Carroll County IAGenWeb

HISTORY OF CARROLL COUNTY IOWA

A Record of Settlement, Organization, Progress and Achievement


VOLUME I ILLUSTRATED

CHICAGO THE S. J. CLARKE PUBLISHING COMPANY 1912

Transcribed and donated by Marilyn Setzler.

CHAPTER XV.


ST. BERNARD'S CATHOLIC SCHOOL, BREDA
 

RADICAL MODIFICATION OF CLIMATE COMES WITH SETTLEMENT—WINTER'S BLIZZARDS AND SUMMER'S TORNADOES—SAM TODD'S STORY OF AN EARLY DAY TRAGEDY—PARTY FROM HILLSDALE VISITS CARROLL AND IS CAUGHT BY MARCH STORM —FOUR OF THE PARTY REACH HOME IN SAFETY—FOUR DRIFT WITH THE STORM AND ARE LOST—BLIZZARD CONTINUES THREE DAYS AND THREE NIGHTS—CHARACTER OF THE STORM— AFTER IT SUBSIDES RESCUE PARTY IS ORGANIZED TO LOOK FOR THE MISSING MEN—TWO BODIES FOUND FROZEN STIFF UNDER BOX OF SLED—BROTHERS PERISH ON THE CARROLLTON-HILLSDALE TRAIL HORSES FOUND ALIVE BUT CRAZED WITH SUFFERING AND EXPOSURE—CLOSING OF THE TRAGEDY.

There can be no doubt that many and radical modifications of climate have come about within the years which have passed from the present back to the time when the first white man came and made his settlement in the bottoms of the Middle Coon. The extremes of both summer and winter were then manifestly more severe, and while a certain large allowance must be made for the exaggeration of tradition there is every warrant for the belief that tales of snow six feet deep on the level; blizzards that prevailed for weeks; periods of heat and drouth, tornado, hail and insect plague in presence of which farming as a settled and profitable industry was thought to be futile, are not all fiction.

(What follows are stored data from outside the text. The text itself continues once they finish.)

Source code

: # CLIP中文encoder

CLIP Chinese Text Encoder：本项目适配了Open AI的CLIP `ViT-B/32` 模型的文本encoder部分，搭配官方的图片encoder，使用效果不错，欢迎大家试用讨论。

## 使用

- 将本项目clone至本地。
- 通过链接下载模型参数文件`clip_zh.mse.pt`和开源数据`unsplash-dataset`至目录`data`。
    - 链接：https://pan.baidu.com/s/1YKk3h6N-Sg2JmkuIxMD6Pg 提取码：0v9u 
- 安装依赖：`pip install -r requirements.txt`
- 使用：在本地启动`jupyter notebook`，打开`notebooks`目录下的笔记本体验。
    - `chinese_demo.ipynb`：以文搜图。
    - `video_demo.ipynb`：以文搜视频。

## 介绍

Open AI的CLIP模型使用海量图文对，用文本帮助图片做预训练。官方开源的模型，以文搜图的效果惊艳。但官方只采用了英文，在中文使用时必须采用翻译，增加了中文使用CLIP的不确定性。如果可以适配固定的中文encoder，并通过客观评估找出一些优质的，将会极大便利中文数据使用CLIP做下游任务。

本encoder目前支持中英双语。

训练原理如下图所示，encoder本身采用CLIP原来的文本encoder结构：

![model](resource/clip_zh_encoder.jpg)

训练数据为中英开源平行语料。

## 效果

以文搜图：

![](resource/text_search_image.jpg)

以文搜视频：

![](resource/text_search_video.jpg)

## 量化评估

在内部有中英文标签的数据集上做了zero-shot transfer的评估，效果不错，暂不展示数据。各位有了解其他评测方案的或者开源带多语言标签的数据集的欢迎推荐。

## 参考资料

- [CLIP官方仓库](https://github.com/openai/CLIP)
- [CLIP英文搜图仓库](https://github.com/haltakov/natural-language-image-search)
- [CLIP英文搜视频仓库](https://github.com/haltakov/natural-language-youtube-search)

Fifty years ago one might stand on the high points of the divide or any of the eminences of the county and see for miles, or as far as vision can reach at sea, over a rolling uniformity of space of the same color and character, without an object in all of that visible zone to serve as a landmark, save perhaps the course of a stream, where the grass was ranker and taller, or some rare and peculiar outcropping of the surface. Over these unbroken stretches the winds had fair and free play, carrying with them from the northwest in winter the cold and storms of the arctics, and in summer, from the south and west, the "hot winds" at the touch of which vegetation withered, or the tornadoes whose powers and malevolence are not to be described. But fifty years has changed the face of nature. The field of vision from the higher point is now confined to a few miles, and is everywhere interrupted and broken in upon by trees and houses. Forestration alone is said to modify and balance climatic excesses, but when to widespread tree-culture is added the many barricades afforded by the improvement and development of the towns and farms, the original forces of nature are much disturbed in their freedom and where they were once terrible have become comparatively tame.

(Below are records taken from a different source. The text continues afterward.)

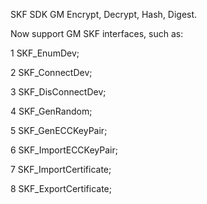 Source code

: 
SKF SDK GM Encrypt, Decrypt, Hash, Digest.

Now support GM SKF interfaces, such as:

1 SKF_EnumDev;

2 SKF_ConnectDev;

3 SKF_DisConnectDev;

4 SKF_GenRandom;

5 SKF_GenECCKeyPair;

6 SKF_ImportECCKeyPair;

7 SKF_ImportCertificate;

8 SKF_ExportCertificate;

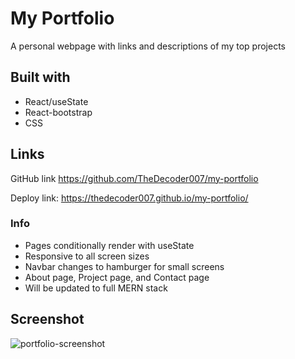 # My Portfolio
A personal webpage with links and descriptions of my top projects

## Built with
* React/useState
* React-bootstrap
* CSS


## Links
GitHub link https://github.com/TheDecoder007/my-portfolio

Deploy link: https://thedecoder007.github.io/my-portfolio/

### Info
* Pages conditionally render with useState
* Responsive to all screen sizes
* Navbar changes to hamburger for small screens
* About page, Project page, and Contact page
* Will be updated to full MERN stack 

## Screenshot
![portfolio-screenshot](https://user-images.githubusercontent.com/101135574/184966209-86bda33d-8aea-4866-8bab-655c7c83c0d3.png)
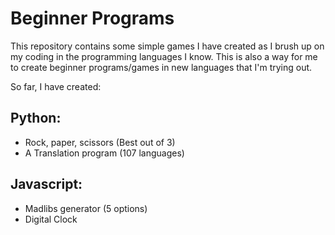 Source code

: # Beginner Programs
This repository contains some simple  games I have created as I brush up on my coding in the programming languages I know.
This is also a way for me to create beginner programs/games in new languages that I'm trying out. 

So far, I have created:
## Python:
- Rock, paper, scissors (Best out of 3)
- A Translation program (107 languages)

## Javascript:
- Madlibs generator (5 options)
- Digital Clock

The tragedies of the old times, however, must not be discounted by the security of the present, when the seasons roll around in a procession with little to distinguish the fat prosperity of one from the fat prosperity of the other; when life in Carroll county is subject to no hazard that there is not a doctor close at hand to cure, and when the most likely viccissitude Sic [vicissitude]   is the possibility of death from old age.

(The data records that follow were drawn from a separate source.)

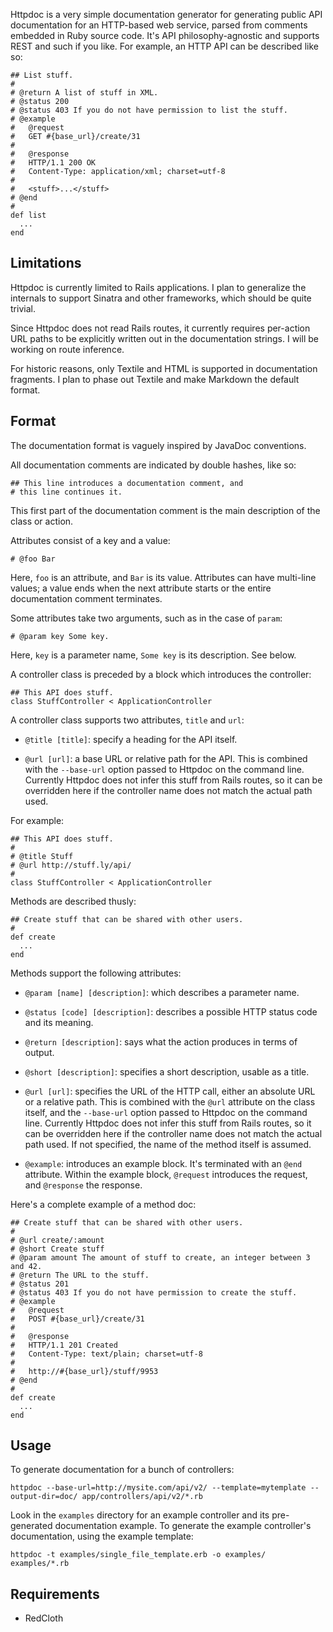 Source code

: Httpdoc is a very simple documentation generator for generating public API documentation for an HTTP-based web service, parsed from comments embedded in Ruby source code. It's API philosophy-agnostic and supports REST and such if you like. For example, an HTTP API can be described like so:

    ## List stuff.
    #
    # @return A list of stuff in XML.
    # @status 200
    # @status 403 If you do not have permission to list the stuff.
    # @example
    #   @request
    #   GET #{base_url}/create/31
    #   
    #   @response
    #   HTTP/1.1 200 OK
    #   Content-Type: application/xml; charset=utf-8
    #
    #   <stuff>...</stuff>
    # @end
    #
    def list
      ...
    end

Limitations
-----------

Httpdoc is currently limited to Rails applications. I plan to generalize the internals to support Sinatra and other frameworks, which should be quite trivial.

Since Httpdoc does not read Rails routes, it currently requires per-action URL paths to be explicitly written out in the documentation strings. I will be working on route inference.

For historic reasons, only Textile and HTML is supported in documentation fragments. I plan to phase out Textile and make Markdown the default format.

Format
------

The documentation format is vaguely inspired by JavaDoc conventions.

All documentation comments are indicated by double hashes, like so:

    ## This line introduces a documentation comment, and
    # this line continues it.

This first part of the documentation comment is the main description of the class or action.

Attributes consist of a key and a value:

    # @foo Bar

Here, `foo` is an attribute, and `Bar` is its value. Attributes can have multi-line values; a value ends when the next attribute starts or the entire documentation comment terminates.

Some attributes take two arguments, such as in the case of `param`:

    # @param key Some key.
    
Here, `key` is a parameter name, `Some key` is its description. See below.

A controller class is preceded by a block which introduces the controller:

    ## This API does stuff.
    class StuffController < ApplicationController
    
A controller class supports two attributes, `title` and `url`:

* `@title [title]`: specify a heading for the API itself.
    
* `@url [url]`: a base URL or relative path for the API. This is combined with the `--base-url` option passed to Httpdoc on the command line. Currently Httpdoc does not infer this stuff from Rails routes, so it can be overridden here if the controller name does not match the actual path used.

For example:

    ## This API does stuff.
    #
    # @title Stuff
    # @url http://stuff.ly/api/
    #
    class StuffController < ApplicationController

Methods are described thusly:

    ## Create stuff that can be shared with other users.
    #
    def create
      ...
    end
    
Methods support the following attributes:

* `@param [name] [description]`: which describes a parameter name.

* `@status [code] [description]`: describes a possible HTTP status code and its meaning.

* `@return [description]`: says what the action produces in terms of output.

* `@short [description]`: specifies a short description, usable as a title.

* `@url [url]`: specifies the URL of the HTTP call, either an absolute URL or a relative path. This is combined with the `@url` attribute on the class itself, and the `--base-url` option passed to Httpdoc on the command line. Currently Httpdoc does not infer this stuff from Rails routes, so it can be overridden here if the controller name does not match the actual path used. If not specified, the name of the method itself is assumed.

* `@example`: introduces an example block. It's terminated with an `@end` attribute. Within the example block, `@request` introduces the request, and `@response` the response.

Here's a complete example of a method doc:

    ## Create stuff that can be shared with other users.
    #
    # @url create/:amount
    # @short Create stuff
    # @param amount The amount of stuff to create, an integer between 3 and 42.
    # @return The URL to the stuff.
    # @status 201
    # @status 403 If you do not have permission to create the stuff.
    # @example
    #   @request
    #   POST #{base_url}/create/31
    #   
    #   @response
    #   HTTP/1.1 201 Created
    #   Content-Type: text/plain; charset=utf-8
    #
    #   http://#{base_url}/stuff/9953
    # @end
    #
    def create
      ...
    end

Usage
-----

To generate documentation for a bunch of controllers:

    httpdoc --base-url=http://mysite.com/api/v2/ --template=mytemplate --output-dir=doc/ app/controllers/api/v2/*.rb

Look in the `examples` directory for an example controller and its pre-generated documentation example. To generate the example controller's documentation, using the example template:

    httpdoc -t examples/single_file_template.erb -o examples/ examples/*.rb
    
Requirements
------------

* RedCloth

On the 13th day of March, 1870, all of the men folks of Hillsdale—and this includes all inside of what is now known at Roselle township—got up early in the morning, dispatched their chores, and hitched up their teams for a trip to Carroll. Sam Todd, the only survivor of the expedition now living in Carroll county, is telling this story. "That was a pretty fair sort of a March morning," says Sam. "There was a little snow on the ground, enough to make a sled run smooth if you kept off the high places which the wind had blown bare. A light snow had fallen the day before, which was Sunday, and before that we had been hauling hay from old man Cole's place on Brushy. The weather had been mild for some time and it looked as if there was going to be an early spring. It never had more of that appearance than the morning we started out for Carroll—three sleds of us, with four teams. In my party there were Joe James and Joe Mathias. Hussey and Coppage came in together, and with the third sled there were four men, Horn, Ashelberger and two young Germans, who had just come over, by the name of Bruner. They brought in a load of wheat and had two teams hitched to their sled. This was all the men there were in the settlement except father and another old man. We didn't try to drive in by the trail; just followed the low places where there was snow enough to make the sled run easy. It was warmish and some watery clouds made it look a little like rain. We all had some traps to buy and errands to do in town. I was busy and didn't notice things much and was a little late getting a pair of shoes fixed at the cobbler's. But about noon I had finished up everything. It was still warm but the sky had clouded over. A little snow was falling in flakes as big as your hand in mushy, wet dabs. There was some wind and when I ran across Joe Mathias and James a little later on Fifth street it was blowing hard—the snow still coming, not heavy but in the biggest flakes I ever saw. There was sharp lightning and thunder. When I met the boys they said we had better start for home, and I was willing, for I didn't like the looks of things.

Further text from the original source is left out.